The Institute for the Advancement of Deaf Persons in Israel
- Formation: 1993
- Legal status: non-profit
- Purpose: initiate, develop and implement programs for the empowerment & independence of the Israeli deaf and hard-of-hearing community
- Location: Tel Aviv, Israel;
- Website: Official website (in Hebrew)

= The Institute for the Advancement of Deaf Persons in Israel =

Israeli non-profit organization

The Institute for the Advancement of Deaf Persons in Israel (Hebrew: המכון לקידום החרש בישראל, Arabic: معهد النهوض بالصم في اسرائيل) was founded in 1993 to provide services and programming to the Israeli deaf community. This includes employment assistance, creation of an electronic Israeli Sign Language dictionary, and organization of a national Deaf Day in 2009 to increase public awareness about the Israeli deaf community and Israeli Sign Language.

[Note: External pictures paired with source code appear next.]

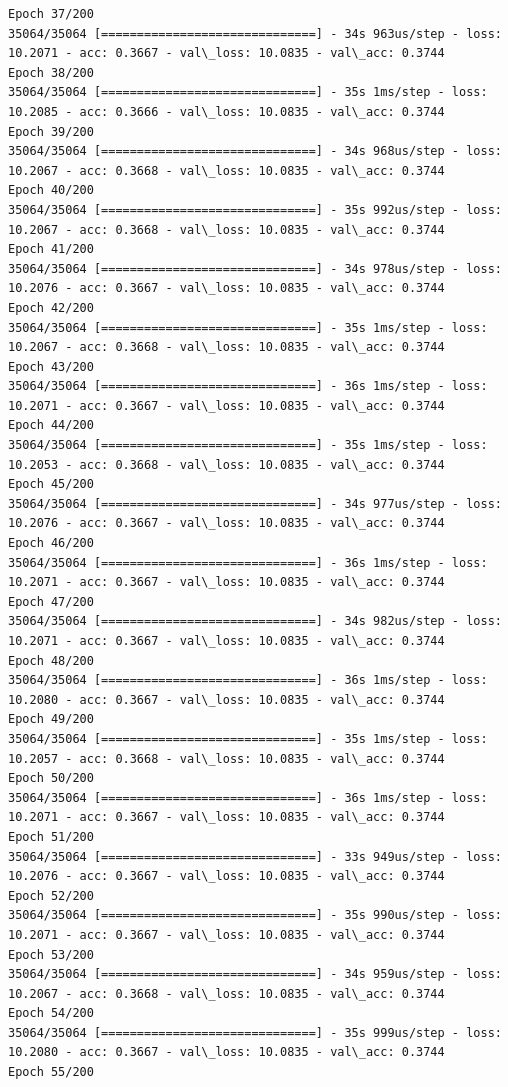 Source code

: \documentclass[11pt]{article}
\begin{document}
\begin{Verbatim}[commandchars=\\\{\}]
Epoch 37/200
35064/35064 [==============================] - 34s 963us/step - loss: 10.2071 - acc: 0.3667 - val\_loss: 10.0835 - val\_acc: 0.3744
Epoch 38/200
35064/35064 [==============================] - 35s 1ms/step - loss: 10.2085 - acc: 0.3666 - val\_loss: 10.0835 - val\_acc: 0.3744
Epoch 39/200
35064/35064 [==============================] - 34s 968us/step - loss: 10.2067 - acc: 0.3668 - val\_loss: 10.0835 - val\_acc: 0.3744
Epoch 40/200
35064/35064 [==============================] - 35s 992us/step - loss: 10.2067 - acc: 0.3668 - val\_loss: 10.0835 - val\_acc: 0.3744
Epoch 41/200
35064/35064 [==============================] - 34s 978us/step - loss: 10.2076 - acc: 0.3667 - val\_loss: 10.0835 - val\_acc: 0.3744
Epoch 42/200
35064/35064 [==============================] - 35s 1ms/step - loss: 10.2067 - acc: 0.3668 - val\_loss: 10.0835 - val\_acc: 0.3744
Epoch 43/200
35064/35064 [==============================] - 36s 1ms/step - loss: 10.2071 - acc: 0.3667 - val\_loss: 10.0835 - val\_acc: 0.3744
Epoch 44/200
35064/35064 [==============================] - 35s 1ms/step - loss: 10.2053 - acc: 0.3668 - val\_loss: 10.0835 - val\_acc: 0.3744
Epoch 45/200
35064/35064 [==============================] - 34s 977us/step - loss: 10.2076 - acc: 0.3667 - val\_loss: 10.0835 - val\_acc: 0.3744
Epoch 46/200
35064/35064 [==============================] - 36s 1ms/step - loss: 10.2071 - acc: 0.3667 - val\_loss: 10.0835 - val\_acc: 0.3744
Epoch 47/200
35064/35064 [==============================] - 34s 982us/step - loss: 10.2071 - acc: 0.3667 - val\_loss: 10.0835 - val\_acc: 0.3744
Epoch 48/200
35064/35064 [==============================] - 36s 1ms/step - loss: 10.2080 - acc: 0.3667 - val\_loss: 10.0835 - val\_acc: 0.3744
Epoch 49/200
35064/35064 [==============================] - 35s 1ms/step - loss: 10.2057 - acc: 0.3668 - val\_loss: 10.0835 - val\_acc: 0.3744
Epoch 50/200
35064/35064 [==============================] - 36s 1ms/step - loss: 10.2071 - acc: 0.3667 - val\_loss: 10.0835 - val\_acc: 0.3744
Epoch 51/200
35064/35064 [==============================] - 33s 949us/step - loss: 10.2076 - acc: 0.3667 - val\_loss: 10.0835 - val\_acc: 0.3744
Epoch 52/200
35064/35064 [==============================] - 35s 990us/step - loss: 10.2071 - acc: 0.3667 - val\_loss: 10.0835 - val\_acc: 0.3744
Epoch 53/200
35064/35064 [==============================] - 34s 959us/step - loss: 10.2067 - acc: 0.3668 - val\_loss: 10.0835 - val\_acc: 0.3744
Epoch 54/200
35064/35064 [==============================] - 35s 999us/step - loss: 10.2080 - acc: 0.3667 - val\_loss: 10.0835 - val\_acc: 0.3744
Epoch 55/200

\end{Verbatim}
\end{document}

The institute is also the coordinator for government-provided interpreting services to deaf Israelis, including providing ISL interpreters, note takers, technology lending, and other support services for deaf university students. These services are handled through the institute's Sela Center. The institute also organizes an annual Student Day (יום הסטודנטים) for deaf and hard-of-hearing university students throughout Israel. In addition, the institute also works with Arab-Israeli deaf communities in Israel, providing Arabic-language materials and professional training to deaf Arab-Israelis and the professionals who work with them, as well as works in conjunction with deaf communities outside of Israel.